“The slight uptick in retail sales last month is not a sign that the new car supply issues are beginning to ease; the majority of November’s registrations will have been pre-ordered months ago. In reality, the global shortage of semi-conductors is still being keenly felt at the forecourts, holding back sales to a level well below the very strong underlying demand we continue to see. This is not only reflected in the 123% year-on-year increase in new car enquiries sent to retailers on Auto Trader last month, but also the fact that many manufacturers and retailers are reporting record pre-orders. Remarkably, some have already exceeded their Q1 allocation of production.

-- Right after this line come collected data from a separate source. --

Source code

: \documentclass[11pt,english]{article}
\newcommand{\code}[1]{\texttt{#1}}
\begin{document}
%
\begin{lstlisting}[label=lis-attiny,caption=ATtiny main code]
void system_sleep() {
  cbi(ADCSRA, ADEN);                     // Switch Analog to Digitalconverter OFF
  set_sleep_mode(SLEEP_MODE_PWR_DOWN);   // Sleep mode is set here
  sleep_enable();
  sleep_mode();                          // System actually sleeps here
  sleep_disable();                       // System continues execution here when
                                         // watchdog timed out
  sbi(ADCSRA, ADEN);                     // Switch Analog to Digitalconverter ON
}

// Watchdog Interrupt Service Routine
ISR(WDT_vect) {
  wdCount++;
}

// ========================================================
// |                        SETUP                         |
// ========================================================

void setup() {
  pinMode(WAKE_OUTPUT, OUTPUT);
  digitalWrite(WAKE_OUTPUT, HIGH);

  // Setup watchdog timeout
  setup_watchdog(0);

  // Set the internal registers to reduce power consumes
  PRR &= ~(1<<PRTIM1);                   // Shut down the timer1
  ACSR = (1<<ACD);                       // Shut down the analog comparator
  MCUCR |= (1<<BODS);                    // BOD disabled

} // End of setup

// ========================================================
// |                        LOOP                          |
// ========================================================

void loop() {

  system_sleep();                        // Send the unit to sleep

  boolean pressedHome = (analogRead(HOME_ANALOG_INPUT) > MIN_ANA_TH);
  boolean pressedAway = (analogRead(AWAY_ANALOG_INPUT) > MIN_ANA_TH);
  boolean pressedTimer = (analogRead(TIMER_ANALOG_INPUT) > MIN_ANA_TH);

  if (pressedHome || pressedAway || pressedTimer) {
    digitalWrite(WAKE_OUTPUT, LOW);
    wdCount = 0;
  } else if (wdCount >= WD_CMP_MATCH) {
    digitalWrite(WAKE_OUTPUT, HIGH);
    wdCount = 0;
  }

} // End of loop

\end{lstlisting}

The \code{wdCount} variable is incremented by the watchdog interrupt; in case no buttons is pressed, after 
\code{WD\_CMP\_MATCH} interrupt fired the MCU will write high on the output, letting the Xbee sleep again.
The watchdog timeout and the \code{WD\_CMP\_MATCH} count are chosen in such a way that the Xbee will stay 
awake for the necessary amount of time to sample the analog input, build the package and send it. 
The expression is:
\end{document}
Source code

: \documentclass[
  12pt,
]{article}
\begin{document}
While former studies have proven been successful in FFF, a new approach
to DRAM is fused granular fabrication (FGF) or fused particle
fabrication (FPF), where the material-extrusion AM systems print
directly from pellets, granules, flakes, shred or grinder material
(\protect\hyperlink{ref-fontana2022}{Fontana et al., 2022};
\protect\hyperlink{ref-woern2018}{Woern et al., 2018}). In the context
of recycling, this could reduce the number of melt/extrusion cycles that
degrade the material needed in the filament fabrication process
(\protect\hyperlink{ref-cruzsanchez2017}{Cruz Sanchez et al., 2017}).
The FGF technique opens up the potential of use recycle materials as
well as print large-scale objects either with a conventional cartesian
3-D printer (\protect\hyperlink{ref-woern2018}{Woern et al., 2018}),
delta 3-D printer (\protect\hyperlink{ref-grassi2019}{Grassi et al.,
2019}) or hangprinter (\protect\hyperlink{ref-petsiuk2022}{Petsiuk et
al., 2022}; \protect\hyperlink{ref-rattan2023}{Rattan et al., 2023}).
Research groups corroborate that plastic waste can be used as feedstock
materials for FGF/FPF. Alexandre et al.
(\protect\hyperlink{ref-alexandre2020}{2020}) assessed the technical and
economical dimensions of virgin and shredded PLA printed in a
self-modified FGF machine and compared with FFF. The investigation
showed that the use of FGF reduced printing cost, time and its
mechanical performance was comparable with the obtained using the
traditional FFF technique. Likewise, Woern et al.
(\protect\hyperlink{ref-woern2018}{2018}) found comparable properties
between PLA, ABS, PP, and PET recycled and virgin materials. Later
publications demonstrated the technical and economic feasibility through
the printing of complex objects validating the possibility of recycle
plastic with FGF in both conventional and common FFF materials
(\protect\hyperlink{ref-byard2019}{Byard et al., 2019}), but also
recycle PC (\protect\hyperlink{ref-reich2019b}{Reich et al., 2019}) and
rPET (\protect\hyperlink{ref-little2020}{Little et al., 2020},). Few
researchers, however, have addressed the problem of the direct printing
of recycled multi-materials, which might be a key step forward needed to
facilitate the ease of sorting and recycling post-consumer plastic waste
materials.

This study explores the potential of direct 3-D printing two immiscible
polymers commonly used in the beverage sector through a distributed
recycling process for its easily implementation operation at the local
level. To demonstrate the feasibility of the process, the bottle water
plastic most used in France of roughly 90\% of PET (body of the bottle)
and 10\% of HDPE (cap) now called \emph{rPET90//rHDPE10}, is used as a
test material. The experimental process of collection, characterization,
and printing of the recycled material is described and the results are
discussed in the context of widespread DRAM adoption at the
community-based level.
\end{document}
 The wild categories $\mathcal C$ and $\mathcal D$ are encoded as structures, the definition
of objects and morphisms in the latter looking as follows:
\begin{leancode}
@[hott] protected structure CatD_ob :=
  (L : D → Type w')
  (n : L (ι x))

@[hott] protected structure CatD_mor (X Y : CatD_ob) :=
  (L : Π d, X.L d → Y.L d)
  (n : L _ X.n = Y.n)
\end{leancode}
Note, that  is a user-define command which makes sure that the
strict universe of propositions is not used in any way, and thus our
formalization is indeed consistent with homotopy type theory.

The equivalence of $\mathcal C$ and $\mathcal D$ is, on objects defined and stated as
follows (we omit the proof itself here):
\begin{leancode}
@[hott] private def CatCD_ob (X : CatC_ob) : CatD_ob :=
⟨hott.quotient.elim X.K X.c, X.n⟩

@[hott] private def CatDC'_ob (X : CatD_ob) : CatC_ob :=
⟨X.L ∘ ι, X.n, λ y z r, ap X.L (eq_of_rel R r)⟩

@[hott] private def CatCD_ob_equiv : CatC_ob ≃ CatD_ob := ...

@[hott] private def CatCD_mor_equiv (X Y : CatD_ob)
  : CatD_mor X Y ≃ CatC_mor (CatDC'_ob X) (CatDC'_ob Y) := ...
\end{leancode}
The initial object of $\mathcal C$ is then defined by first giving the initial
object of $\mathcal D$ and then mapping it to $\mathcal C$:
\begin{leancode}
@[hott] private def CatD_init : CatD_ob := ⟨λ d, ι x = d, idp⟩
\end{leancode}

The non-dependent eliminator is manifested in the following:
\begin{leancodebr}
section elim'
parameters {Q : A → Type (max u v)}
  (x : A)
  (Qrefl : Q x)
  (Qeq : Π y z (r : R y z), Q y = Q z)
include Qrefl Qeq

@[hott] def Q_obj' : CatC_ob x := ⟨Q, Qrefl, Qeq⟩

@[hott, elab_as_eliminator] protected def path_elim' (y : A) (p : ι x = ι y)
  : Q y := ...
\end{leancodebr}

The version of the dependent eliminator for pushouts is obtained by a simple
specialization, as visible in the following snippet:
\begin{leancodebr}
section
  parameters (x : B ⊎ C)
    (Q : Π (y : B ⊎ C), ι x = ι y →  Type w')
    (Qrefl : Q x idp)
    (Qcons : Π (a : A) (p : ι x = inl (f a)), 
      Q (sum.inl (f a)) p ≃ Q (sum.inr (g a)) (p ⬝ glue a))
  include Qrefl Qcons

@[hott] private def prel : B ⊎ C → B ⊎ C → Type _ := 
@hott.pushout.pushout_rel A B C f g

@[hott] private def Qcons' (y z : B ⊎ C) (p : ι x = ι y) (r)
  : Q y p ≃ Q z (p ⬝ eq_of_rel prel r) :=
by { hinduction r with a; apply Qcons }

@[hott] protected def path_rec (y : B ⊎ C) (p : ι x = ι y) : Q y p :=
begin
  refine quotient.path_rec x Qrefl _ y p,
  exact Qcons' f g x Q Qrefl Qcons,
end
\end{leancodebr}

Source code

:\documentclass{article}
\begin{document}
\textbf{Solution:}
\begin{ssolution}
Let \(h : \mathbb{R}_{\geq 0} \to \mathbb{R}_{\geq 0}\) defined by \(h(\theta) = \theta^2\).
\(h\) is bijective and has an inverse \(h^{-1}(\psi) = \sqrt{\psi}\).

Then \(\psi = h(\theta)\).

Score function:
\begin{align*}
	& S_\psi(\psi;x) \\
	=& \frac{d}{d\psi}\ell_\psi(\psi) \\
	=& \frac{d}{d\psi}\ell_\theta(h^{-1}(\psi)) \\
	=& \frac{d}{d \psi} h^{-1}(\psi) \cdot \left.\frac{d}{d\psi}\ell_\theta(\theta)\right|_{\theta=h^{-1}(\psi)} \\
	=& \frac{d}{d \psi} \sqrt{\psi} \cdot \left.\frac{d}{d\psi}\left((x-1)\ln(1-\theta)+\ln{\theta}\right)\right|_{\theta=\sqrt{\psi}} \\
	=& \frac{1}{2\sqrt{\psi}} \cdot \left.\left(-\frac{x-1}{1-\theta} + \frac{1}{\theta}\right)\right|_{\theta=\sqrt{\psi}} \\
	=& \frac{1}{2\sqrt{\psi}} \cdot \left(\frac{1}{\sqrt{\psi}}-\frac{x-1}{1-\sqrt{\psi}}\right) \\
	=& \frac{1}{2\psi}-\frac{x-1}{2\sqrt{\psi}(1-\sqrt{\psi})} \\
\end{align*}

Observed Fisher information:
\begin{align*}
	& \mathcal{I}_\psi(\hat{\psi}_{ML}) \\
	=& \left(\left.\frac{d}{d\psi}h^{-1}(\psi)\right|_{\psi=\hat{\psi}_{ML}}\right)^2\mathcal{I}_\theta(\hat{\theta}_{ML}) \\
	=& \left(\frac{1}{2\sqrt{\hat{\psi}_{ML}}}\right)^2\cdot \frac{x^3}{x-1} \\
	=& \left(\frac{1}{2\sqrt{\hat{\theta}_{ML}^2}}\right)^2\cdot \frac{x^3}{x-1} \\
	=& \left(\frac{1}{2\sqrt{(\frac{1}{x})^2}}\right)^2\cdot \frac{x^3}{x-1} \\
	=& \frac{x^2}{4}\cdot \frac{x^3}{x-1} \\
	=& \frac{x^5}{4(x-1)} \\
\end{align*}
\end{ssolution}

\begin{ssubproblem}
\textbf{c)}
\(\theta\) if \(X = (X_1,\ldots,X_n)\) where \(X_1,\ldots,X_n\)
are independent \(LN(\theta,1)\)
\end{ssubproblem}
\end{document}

“With the market unable to meet demand, many would be new car buyers are turning to ‘nearly new’ alternatives, those aged below 12 months old. However, as a result of the 1.5 million ‘lost’ new car sales since the start of the pandemic, they remain in very short supply, and as such, prices are rocketing. So much so, more than a quarter of those currently available are more expensive than their brand-new equivalents. It highlights the very strong used car profit opportunities currently available for retailers.
“Longer term, there’s no sign that these unique market dynamics – very high consumer demand and low supply – will ease anytime soon. Supply in new cars will remain for at least the first half of 2022, and with the economy set to grow at quite a pace again next year, we can expect very strong consumer demand to continue.
“Electric vehicles (EV) have proven again to be a bright spot. Fuel anxiety, greater environmental awareness, and the ‘cool factor’ are all helping to drive sales, albeit on a relative scale. However, it’s important we put this growth into context - the progress is positive, but we’re behind the required pace to reach the Government’s 2030 targets.
“With new EVs costing over a third more to buy than a petrol or diesel, the ‘green premium’ means current growth is being fuelled by only the most affluent. There are evident limits to the number of car buyers who can afford today’s EVs. Unless the Government significantly changes its approach to financial incentives - three times smaller than those available in Europe – to make EVs affordable for the average household, its green ambitions will run out of charge long before 2030.”